29. What is the role of Faraday's Law in wireless power transfer?

Wireless power transfer relies heavily on Faraday's Law. A changing current in a transmitting coil creates a changing magnetic field. This field induces a current in a receiving coil, effectively transferring power without physical contact. The efficiency of this transfer depends on factors like coil design and distance, all governed by Faraday's Law.

30. How does Faraday's Law explain the operation of a Hall effect sensor?

While the Hall effect itself is not a direct application of Faraday's Law, Hall effect sensors often use Faraday's Law in their operation. The changing magnetic field caused by the movement of a magnet near the sensor induces a current, which can be detected and measured. This principle is used in various applications, including speed sensors in vehicles.

31. What is the significance of Faraday's Law in geophysics?

In geophysics, Faraday's Law is crucial for understanding and measuring Earth's magnetic field variations. It's used in magnetotelluric surveys, where natural variations in the Earth's magnetic field induce electric currents in the ground. By measuring these induced currents, geophysicists can infer the electrical properties of subsurface structures.
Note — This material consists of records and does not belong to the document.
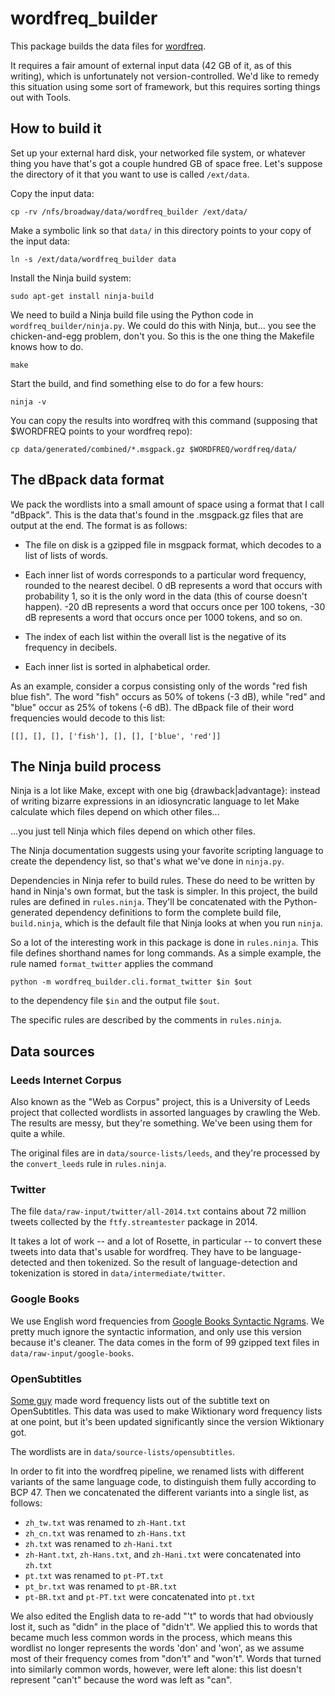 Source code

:# wordfreq\_builder

This package builds the data files for [wordfreq](https://github.com/LuminosoInsight/wordfreq).

It requires a fair amount of external input data (42 GB of it, as of this
writing), which is unfortunately not version-controlled. We'd like to remedy
this situation using some sort of framework, but this requires sorting things
out with Tools.

## How to build it

Set up your external hard disk, your networked file system, or whatever thing
you have that's got a couple hundred GB of space free. Let's suppose the
directory of it that you want to use is called `/ext/data`.

Copy the input data:

    cp -rv /nfs/broadway/data/wordfreq_builder /ext/data/

Make a symbolic link so that `data/` in this directory points to
your copy of the input data:

    ln -s /ext/data/wordfreq_builder data

Install the Ninja build system:

    sudo apt-get install ninja-build

We need to build a Ninja build file using the Python code in
`wordfreq_builder/ninja.py`. We could do this with Ninja, but... you see the
chicken-and-egg problem, don't you. So this is the one thing the Makefile
knows how to do.

    make

Start the build, and find something else to do for a few hours:

    ninja -v

You can copy the results into wordfreq with this command (supposing that
$WORDFREQ points to your wordfreq repo):

    cp data/generated/combined/*.msgpack.gz $WORDFREQ/wordfreq/data/


## The dBpack data format

We pack the wordlists into a small amount of space using a format that I
call "dBpack". This is the data that's found in the .msgpack.gz files that
are output at the end. The format is as follows:

- The file on disk is a gzipped file in msgpack format, which decodes to a
  list of lists of words.

- Each inner list of words corresponds to a particular word frequency,
  rounded to the nearest decibel. 0 dB represents a word that occurs with
  probability 1, so it is the only word in the data (this of course doesn't
  happen). -20 dB represents a word that occurs once per 100 tokens, -30 dB
  represents a word that occurs once per 1000 tokens, and so on.

- The index of each list within the overall list is the negative of its
  frequency in decibels.

- Each inner list is sorted in alphabetical order.

As an example, consider a corpus consisting only of the words "red fish
blue fish". The word "fish" occurs as 50% of tokens (-3 dB), while "red"
and "blue" occur as 25% of tokens (-6 dB). The dBpack file of their word
frequencies would decode to this list:

    [[], [], [], ['fish'], [], [], ['blue', 'red']]


## The Ninja build process

Ninja is a lot like Make, except with one big {drawback|advantage}: instead of
writing bizarre expressions in an idiosyncratic language to let Make calculate
which files depend on which other files...

...you just tell Ninja which files depend on which other files.

The Ninja documentation suggests using your favorite scripting language to
create the dependency list, so that's what we've done in `ninja.py`.

Dependencies in Ninja refer to build rules. These do need to be written by hand
in Ninja's own format, but the task is simpler. In this project, the build
rules are defined in `rules.ninja`. They'll be concatenated with the
Python-generated dependency definitions to form the complete build file,
`build.ninja`, which is the default file that Ninja looks at when you run
`ninja`.

So a lot of the interesting work in this package is done in `rules.ninja`.
This file defines shorthand names for long commands. As a simple example,
the rule named `format_twitter` applies the command

    python -m wordfreq_builder.cli.format_twitter $in $out

to the dependency file `$in` and the output file `$out`.

The specific rules are described by the comments in `rules.ninja`.

## Data sources

### Leeds Internet Corpus

Also known as the "Web as Corpus" project, this is a University of Leeds
project that collected wordlists in assorted languages by crawling the Web.
The results are messy, but they're something. We've been using them for quite
a while.

The original files are in `data/source-lists/leeds`, and they're processed
by the `convert_leeds` rule in `rules.ninja`.

### Twitter

The file `data/raw-input/twitter/all-2014.txt` contains about 72 million tweets
collected by the `ftfy.streamtester` package in 2014.

It takes a lot of work -- and a lot of Rosette, in particular -- to convert
these tweets into data that's usable for wordfreq. They have to be
language-detected and then tokenized. So the result of language-detection
and tokenization is stored in `data/intermediate/twitter`.

### Google Books

We use English word frequencies from [Google Books Syntactic Ngrams][gbsn].
We pretty much ignore the syntactic information, and only use this version
because it's cleaner. The data comes in the form of 99 gzipped text files in
`data/raw-input/google-books`.

[gbsn]: http://commondatastorage.googleapis.com/books/syntactic-ngrams/index.html

### OpenSubtitles

[Some guy](https://invokeit.wordpress.com/frequency-word-lists/) made word
frequency lists out of the subtitle text on OpenSubtitles. This data was
used to make Wiktionary word frequency lists at one point, but it's been
updated significantly since the version Wiktionary got.

The wordlists are in `data/source-lists/opensubtitles`.

In order to fit into the wordfreq pipeline, we renamed lists with different variants
of the same language code, to distinguish them fully according to BCP 47. Then we
concatenated the different variants into a single list, as follows:

* `zh_tw.txt` was renamed to `zh-Hant.txt`
* `zh_cn.txt` was renamed to `zh-Hans.txt`
* `zh.txt` was renamed to `zh-Hani.txt`
* `zh-Hant.txt`, `zh-Hans.txt`, and `zh-Hani.txt` were concatenated into `zh.txt`
* `pt.txt` was renamed to `pt-PT.txt`
* `pt_br.txt` was renamed to `pt-BR.txt`
* `pt-BR.txt` and `pt-PT.txt` were concatenated into `pt.txt`

We also edited the English data to re-add "'t" to words that had obviously lost
it, such as "didn" in the place of "didn't". We applied this to words that
became much less common words in the process, which means this wordlist no
longer represents the words 'don' and 'won', as we assume most of their
frequency comes from "don't" and "won't". Words that turned into similarly
common words, however, were left alone: this list doesn't represent "can't"
because the word was left as "can".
32. What is the relationship between Faraday's Law and Lenz's Law in superconductors?

In superconductors, the interplay between Faraday's Law and Lenz's Law leads to unique behavior. When a superconductor is exposed to a changing magnetic field, Faraday's Law induces currents. These currents, according to Lenz's Law, create a magnetic field that exactly cancels the external field change inside the superconductor, resulting in perfect diamagnetism (the Meissner effect).

33. How does Faraday's Law apply to the concept of motional EMF in space physics?

In space physics, motional EMF occurs when a conductor (like a spacecraft or a planet's ionosphere) moves through a magnetic field (such as the interplanetary magnetic field). According to Faraday's Law, this motion induces an electric field and potential difference across the conductor. This principle is important in understanding phenomena like the electrodynamics of planetary magnetospheres.

34. What is the role of Faraday's Law in understanding magnetic reconnection?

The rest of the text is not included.